#### DATA TO PROCESS

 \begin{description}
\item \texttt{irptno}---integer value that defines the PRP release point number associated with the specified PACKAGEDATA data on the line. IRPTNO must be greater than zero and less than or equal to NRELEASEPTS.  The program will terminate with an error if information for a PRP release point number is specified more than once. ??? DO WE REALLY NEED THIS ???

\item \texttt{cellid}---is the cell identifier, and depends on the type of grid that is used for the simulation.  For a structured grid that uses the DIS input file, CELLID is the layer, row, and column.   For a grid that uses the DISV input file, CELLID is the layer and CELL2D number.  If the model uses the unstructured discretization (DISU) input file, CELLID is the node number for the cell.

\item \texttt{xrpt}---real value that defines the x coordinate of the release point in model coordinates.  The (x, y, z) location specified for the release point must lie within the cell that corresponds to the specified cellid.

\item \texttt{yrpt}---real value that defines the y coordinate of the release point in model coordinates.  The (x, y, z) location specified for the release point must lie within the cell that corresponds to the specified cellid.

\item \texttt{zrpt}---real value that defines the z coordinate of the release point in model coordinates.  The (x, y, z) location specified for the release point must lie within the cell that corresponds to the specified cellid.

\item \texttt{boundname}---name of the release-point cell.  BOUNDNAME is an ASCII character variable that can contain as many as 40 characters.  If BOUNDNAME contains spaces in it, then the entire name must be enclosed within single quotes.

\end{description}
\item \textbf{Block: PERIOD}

#### WORK INSTRUCTIONS
Start to finish, copy the material out exactly.

#### RESPONSE AREA
 \begin{description}
\item \texttt{irptno}---integer value that defines the PRP release point number associated with the specified PACKAGEDATA data on the line. IRPTNO must be greater than zero and less than or equal to NRELEASEPTS.  The program will terminate with an error if information for a PRP release point number is specified more than once. ??? DO WE REALLY NEED THIS ???

\item \texttt{cellid}---is the cell identifier, and depends on the type of grid that is used for the simulation.  For a structured grid that uses the DIS input file, CELLID is the layer, row, and column.   For a grid that uses the DISV input file, CELLID is the layer and CELL2D number.  If the model uses the unstructured discretization (DISU) input file, CELLID is the node number for the cell.

\item \texttt{xrpt}---real value that defines the x coordinate of the release point in model coordinates.  The (x, y, z) location specified for the release point must lie within the cell that corresponds to the specified cellid.

\item \texttt{yrpt}---real value that defines the y coordinate of the release point in model coordinates.  The (x, y, z) location specified for the release point must lie within the cell that corresponds to the specified cellid.

\item \texttt{zrpt}---real value that defines the z coordinate of the release point in model coordinates.  The (x, y, z) location specified for the release point must lie within the cell that corresponds to the specified cellid.

\item \texttt{boundname}---name of the release-point cell.  BOUNDNAME is an ASCII character variable that can contain as many as 40 characters.  If BOUNDNAME contains spaces in it, then the entire name must be enclosed within single quotes.

\end{description}
\item \textbf{Block: PERIOD}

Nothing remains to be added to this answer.